Heliogábalo tinha apenas 18 anos quando foi deposto e morto pelos soldados revoltados. Após
cortarem-lhe a cabeça, seu cadáver foi jogado no rio Tibre para ser comido pelos peixes
   
Heliogábalo teria escapado de fim tão sórdido quanto foi a sua vida se não fosse o acaso, pois a carroça topou com soldados bêbados que voltavam das festas e eles resolveram saquear o grande baú da “rica senhora”. Quando o abriram, viram com surpresa que lá estava todo encolhido e implorando piedade o outrora “senhor do mundo”. Os brutais soldados o espancaram cruelmente e quando Júlia Soêmia interveio, abraçando-se com o filho para defendê-lo, também a espancaram e mataram os dois a punhaladas, cortando-lhes as cabeças e espetando-as em lanças perante a multidão que se juntara para assistir o tétrico espetáculo. A turba depois arrastou o cadáver mutilado do decaído imperador pelas ruas até o rio Tibre onde foi jogado para ser comido pelos peixes, mas respeitou o cadáver da sua mãe. Heliogábalo viveu apenas 18 anos e reinou somente 4, mas foram os 4 anos de mais completa anarquia, surrealista loucura e frenética luxúria que o mundo já vira.

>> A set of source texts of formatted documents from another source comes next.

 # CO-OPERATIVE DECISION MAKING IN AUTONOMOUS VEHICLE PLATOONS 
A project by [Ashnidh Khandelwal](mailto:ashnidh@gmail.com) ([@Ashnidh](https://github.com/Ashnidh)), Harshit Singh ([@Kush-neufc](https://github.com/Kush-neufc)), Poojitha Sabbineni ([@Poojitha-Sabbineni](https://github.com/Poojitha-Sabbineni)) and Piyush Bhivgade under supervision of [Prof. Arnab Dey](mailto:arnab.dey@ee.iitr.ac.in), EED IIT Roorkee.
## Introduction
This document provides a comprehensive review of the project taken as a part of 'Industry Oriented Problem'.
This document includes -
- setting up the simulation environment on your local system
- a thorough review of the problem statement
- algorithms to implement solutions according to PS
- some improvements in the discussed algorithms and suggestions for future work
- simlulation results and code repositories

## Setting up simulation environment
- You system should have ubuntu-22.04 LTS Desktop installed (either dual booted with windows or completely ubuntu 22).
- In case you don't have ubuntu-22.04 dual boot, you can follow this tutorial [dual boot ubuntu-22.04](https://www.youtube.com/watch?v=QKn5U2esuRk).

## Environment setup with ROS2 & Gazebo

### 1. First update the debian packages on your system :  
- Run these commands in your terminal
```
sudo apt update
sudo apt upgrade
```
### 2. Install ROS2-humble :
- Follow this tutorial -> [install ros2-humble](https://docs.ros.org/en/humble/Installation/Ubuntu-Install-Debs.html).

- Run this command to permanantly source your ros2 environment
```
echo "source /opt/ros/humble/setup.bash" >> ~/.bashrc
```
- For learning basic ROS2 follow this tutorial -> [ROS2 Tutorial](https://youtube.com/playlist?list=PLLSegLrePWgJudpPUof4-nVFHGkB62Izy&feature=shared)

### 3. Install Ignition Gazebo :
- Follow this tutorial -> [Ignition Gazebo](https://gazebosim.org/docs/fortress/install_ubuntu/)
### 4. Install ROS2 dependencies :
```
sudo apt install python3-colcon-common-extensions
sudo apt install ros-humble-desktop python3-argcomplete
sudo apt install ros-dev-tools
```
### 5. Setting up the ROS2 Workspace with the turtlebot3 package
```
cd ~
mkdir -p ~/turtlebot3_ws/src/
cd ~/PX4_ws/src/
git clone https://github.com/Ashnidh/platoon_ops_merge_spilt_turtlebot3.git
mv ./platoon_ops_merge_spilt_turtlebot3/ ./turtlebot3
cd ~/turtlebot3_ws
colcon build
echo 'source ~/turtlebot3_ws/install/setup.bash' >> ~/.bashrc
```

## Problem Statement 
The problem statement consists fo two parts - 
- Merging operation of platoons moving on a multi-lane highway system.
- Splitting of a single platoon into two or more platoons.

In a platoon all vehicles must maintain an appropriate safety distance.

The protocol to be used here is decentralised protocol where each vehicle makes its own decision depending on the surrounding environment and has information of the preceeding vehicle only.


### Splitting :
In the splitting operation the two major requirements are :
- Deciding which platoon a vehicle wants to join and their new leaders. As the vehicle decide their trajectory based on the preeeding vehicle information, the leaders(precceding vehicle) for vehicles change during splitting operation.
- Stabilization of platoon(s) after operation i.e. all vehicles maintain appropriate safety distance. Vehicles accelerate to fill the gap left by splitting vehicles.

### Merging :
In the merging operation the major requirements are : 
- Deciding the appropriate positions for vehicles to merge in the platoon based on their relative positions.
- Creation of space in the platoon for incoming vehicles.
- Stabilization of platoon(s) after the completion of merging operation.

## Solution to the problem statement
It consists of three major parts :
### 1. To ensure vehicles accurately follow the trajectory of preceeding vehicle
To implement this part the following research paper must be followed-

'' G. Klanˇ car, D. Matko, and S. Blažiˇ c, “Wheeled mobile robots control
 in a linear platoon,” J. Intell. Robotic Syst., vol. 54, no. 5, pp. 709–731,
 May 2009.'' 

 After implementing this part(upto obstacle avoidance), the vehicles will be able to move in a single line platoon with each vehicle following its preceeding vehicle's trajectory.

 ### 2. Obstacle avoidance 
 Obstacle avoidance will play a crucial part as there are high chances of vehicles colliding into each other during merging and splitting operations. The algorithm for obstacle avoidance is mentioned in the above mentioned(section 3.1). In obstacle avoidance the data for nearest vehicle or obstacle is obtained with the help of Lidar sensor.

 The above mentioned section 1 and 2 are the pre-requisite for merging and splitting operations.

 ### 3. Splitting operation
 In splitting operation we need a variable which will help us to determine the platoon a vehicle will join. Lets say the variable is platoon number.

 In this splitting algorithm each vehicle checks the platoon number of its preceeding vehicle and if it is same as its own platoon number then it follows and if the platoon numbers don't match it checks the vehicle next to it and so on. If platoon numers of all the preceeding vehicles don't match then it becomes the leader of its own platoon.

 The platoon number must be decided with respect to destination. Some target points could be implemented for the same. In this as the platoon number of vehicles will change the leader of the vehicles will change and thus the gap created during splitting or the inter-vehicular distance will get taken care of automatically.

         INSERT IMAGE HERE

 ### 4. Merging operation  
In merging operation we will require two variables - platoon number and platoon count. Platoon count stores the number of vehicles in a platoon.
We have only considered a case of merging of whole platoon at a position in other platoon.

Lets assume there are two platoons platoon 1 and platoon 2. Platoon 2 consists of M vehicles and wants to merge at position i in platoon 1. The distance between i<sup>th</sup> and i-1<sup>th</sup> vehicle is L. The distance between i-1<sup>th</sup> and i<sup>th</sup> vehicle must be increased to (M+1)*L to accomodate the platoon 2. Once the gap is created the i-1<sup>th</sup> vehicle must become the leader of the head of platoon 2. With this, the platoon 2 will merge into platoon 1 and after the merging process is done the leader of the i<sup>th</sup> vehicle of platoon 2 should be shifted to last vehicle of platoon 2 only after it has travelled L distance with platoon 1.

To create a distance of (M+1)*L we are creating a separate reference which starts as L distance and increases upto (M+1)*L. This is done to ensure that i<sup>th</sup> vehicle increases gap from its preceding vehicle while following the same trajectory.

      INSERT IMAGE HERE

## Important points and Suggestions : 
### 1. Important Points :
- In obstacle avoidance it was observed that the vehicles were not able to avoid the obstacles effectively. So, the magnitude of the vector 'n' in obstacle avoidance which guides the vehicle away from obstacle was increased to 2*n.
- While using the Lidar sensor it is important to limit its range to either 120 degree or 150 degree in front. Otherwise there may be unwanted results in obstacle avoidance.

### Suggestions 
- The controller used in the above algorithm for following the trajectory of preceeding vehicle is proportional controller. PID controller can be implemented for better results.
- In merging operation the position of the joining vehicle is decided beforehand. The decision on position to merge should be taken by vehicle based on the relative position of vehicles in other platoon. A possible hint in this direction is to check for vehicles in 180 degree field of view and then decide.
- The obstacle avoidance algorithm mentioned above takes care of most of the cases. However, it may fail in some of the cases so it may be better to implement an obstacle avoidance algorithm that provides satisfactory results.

Parece que a morte cruel da filha e do neto não estava nos planos da dura Júlia Maesa e que o ardil para tirá-lo vivo do quartel fora previamente combinado entre ela e o general comandante, mas o acaso interveio e deu-se a tragédia. De qualquer modo, tenha ou não sido de sua autoria o fracassado plano de fuga, ela pôs de lado lágrimas e lamentações e tratou de concluir a sua obra, executando todos os amantes e capangas do neto ingrato que a tinham tratado com desdém, entre os quais os notórios sodomitas Hiérocles e Zótico, “marido” do caricato governante. Embora tendo de fazer algumas concessões à "nova ordem", entre as quais renunciar ao Senado onde sempre fora vedada a presença de mulheres, ela manobrou habilmente e voltou a ter mais poder do que jamais tivera antes. Com maestria, superou todos os obstáculos em seu caminho e, terminada a faxina, resolutamente dirigiu os primeiros passos de Alexandre na chefia do império, tornando-se o centro do poder, objetivo que não lograra atingir com Heliogábalo. Para sorte de Roma, seus interesses resumiam-se à micro-política, tipo troca de favores, distribuição de cargos, nomeações, demissões, promoções, remoções, obras públicas pedidas por compadres, e por aí vai. Após dar bons assessores a Alexandre, ela deixou nas mãos deles matérias complexas, como legislação, reforma do Estado, organização militar, estrutura provincial, finanças públicas e relações exteriores, para dedicar-se apenas à politiquice miúda de que tanto gostava e que exerceu até a sua morte alguns anos depois. Isto permitiu ao jovem imperador familiarizar-se com a alta política e cercar-se de ministros corretos e capazes que o ajudaram a reconstruir os abalados alicerces da sociedade e do império.

O virtuoso imperador Alexandre Severo orando e queimando incenso
diante do altar dos deuses


Simples, sério, culto e operoso, Alexandre Severo prezava a generosidade, a virtude e a justiça, mandando inscrever no pórtico do palácio imperial em letras bem visíveis: "Fazei aos outros aquilo que quiserdes que vos façam". Apesar de lhe faltarem qualidades de liderança e de não ter talento militar, ele era justo, leal e corajoso, por isso manteve a afeição do povo e o respeito do exército, o que todavia não impediu que anos mais tarde um oficial traidor o matasse para infelicidade geral do Império. Mas enquanto o ingrato final não veio, o jovem e bondoso Alexandre, agindo com exemplar honestidade e correta moderação, conseguiu dar aos romanos decente reinado de paz e prosperidade, em notável contraponto ao tirânico e infame reinado do seu primo Heliogábalo, o pior, o mais escandaloso e o mais imoral imperador que Roma teve em toda a sua história.